The Reluctant Fundamentalist

Featuring: Liev Schreiber, Riz Ahmed, Keifer Sutherland, Kate Hudson, Om Puri
Director: Mira Nair
Writers: William Wheeler (screenplay); Ami Boghani & Mohsin Hamid (screen story); adapted from a novel by Mohsin Hamid
Website: au.rialtodistribution.com/the-reluctant-fundamentalist
Australian release date: Thursday, 23rd May

Reviewers’ one-word summations
rolanstein: novelistic
Karen: meaty


Story:
An American academic resident at a Lahore university is kidnapped by Islamic extremists. In response to American intervention, students gather to protest in the streets outside a café in which ex-pat American journalist Bobby Lincoln (Liev Schreiber) sits interviewing young Pakistani professor Changez Khan (Riz Ahmed).
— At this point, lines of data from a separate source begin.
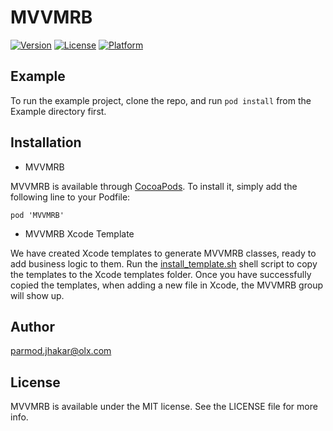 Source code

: # MVVMRB

[![Version](https://img.shields.io/cocoapods/v/MVVMRB.svg?style=flat)](https://cocoapods.org/pods/MVVMRB)
[![License](https://img.shields.io/cocoapods/l/MVVMRB.svg?style=flat)](https://github.com/olxgroup-oss/MVVMRB/blob/master/LICENSE)
[![Platform](https://img.shields.io/cocoapods/p/MVVMRB.svg?style=flat)](https://cocoapods.org/pods/MVVMRB)

## Example

To run the example project, clone the repo, and run `pod install` from the Example directory first.

## Installation

* MVVMRB 

MVVMRB is available through [CocoaPods](https://cocoapods.org/pods/MVVMRB). To install
it, simply add the following line to your Podfile:

```rub
pod 'MVVMRB'
```

* MVVMRB Xcode Template

We have created Xcode templates to generate MVVMRB classes, ready to add business logic to them. Run the [install_template.sh](https://github.com/olxgroup-oss/MVVMRB/blob/master/template/install_template.sh) shell script to copy the templates to the Xcode templates folder. Once you have successfully copied the templates, when adding a new file in Xcode, the MVVMRB group will show up.

## Author

parmod.jhakar@olx.com

## License

MVVMRB is available under the MIT license. See the LICENSE file for more info.
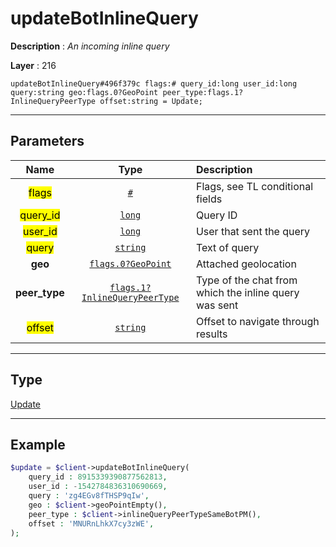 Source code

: # updateBotInlineQuery

**Description** : *An incoming inline query*

**Layer** : 216

```tl
updateBotInlineQuery#496f379c flags:# query_id:long user_id:long query:string geo:flags.0?GeoPoint peer_type:flags.1?InlineQueryPeerType offset:string = Update;
```

---

## Parameters

| Name | Type | Description |
| :---: | :---: | :--- |
| <mark>flags</mark> | [`#`](type/#) | Flags, see TL conditional fields |
| <mark>query_id</mark> | [`long`](type/long) | Query ID |
| <mark>user_id</mark> | [`long`](type/long) | User that sent the query |
| <mark>query</mark> | [`string`](type/string) | Text of query |
| **geo** | [`flags.0?GeoPoint`](type/GeoPoint) | Attached geolocation |
| **peer_type** | [`flags.1?InlineQueryPeerType`](type/InlineQueryPeerType) | Type of the chat from which the inline query was sent |
| <mark>offset</mark> | [`string`](type/string) | Offset to navigate through results |

---

## Type

[Update](type/Update)

---

## Example

```php
$update = $client->updateBotInlineQuery(
	query_id : 8915339390877562813,
	user_id : -1542784836310690669,
	query : 'zg4EGv8fTHSP9qIw',
	geo : $client->geoPointEmpty(),
	peer_type : $client->inlineQueryPeerTypeSameBotPM(),
	offset : 'MNURnLhkX7cy3zWE',
);
``` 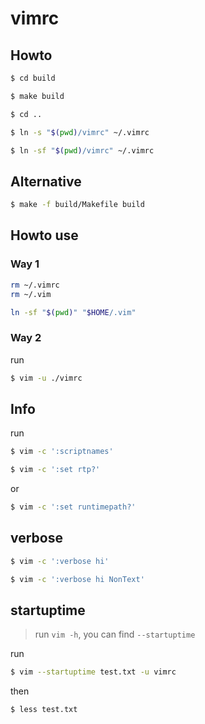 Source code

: 
# vimrc

## Howto

``` sh
$ cd build
```

``` sh
$ make build
```

``` sh
$ cd ..
```

``` sh
$ ln -s "$(pwd)/vimrc" ~/.vimrc
```

``` sh
$ ln -sf "$(pwd)/vimrc" ~/.vimrc
```


## Alternative

``` sh
$ make -f build/Makefile build
```

## Howto use


### Way 1

``` sh
rm ~/.vimrc
rm ~/.vim
```

``` sh
ln -sf "$(pwd)" "$HOME/.vim"
```

### Way 2

run

``` sh
$ vim -u ./vimrc
```

## Info

run

``` sh
$ vim -c ':scriptnames'
```

``` sh
$ vim -c ':set rtp?'
```

or

``` sh
$ vim -c ':set runtimepath?'
```


## verbose

``` sh
$ vim -c ':verbose hi'
```

``` sh
$ vim -c ':verbose hi NonText'
```

## startuptime

> run `vim -h`, you can find `--startuptime`

run

``` sh
$ vim --startuptime test.txt -u vimrc
```

then

``` sh
$ less test.txt
```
As Changez reflects on an earlier period of his life as a corporate high-flyer in the US, his relationship with Manhattan artist Erica (Kate Hudson), and the post-9/11 changes and realisations that soured his American Dream and ultimately drove him back to his home country, it emerges that both he and his interviewer may have hidden and conflicting agendas and perhaps even covert roles in the hostage drama that is unfolding as they converse.

Review 1: (rolanstein)
Pakistan is routinely portrayed in the Western press as dark, troubled and threatening, a dangerous and volatile backwater of a society infested with Islamic fundamentalists and terrorists. Indian director Mira Nair does not shy away from showing that side; the film opens with an American professor being accosted by a group of shadowy figures as he walks the crowded night streets. He is bundled into a car and driven off, his female companion flung aside, her cries of alarm ignored by onlookers.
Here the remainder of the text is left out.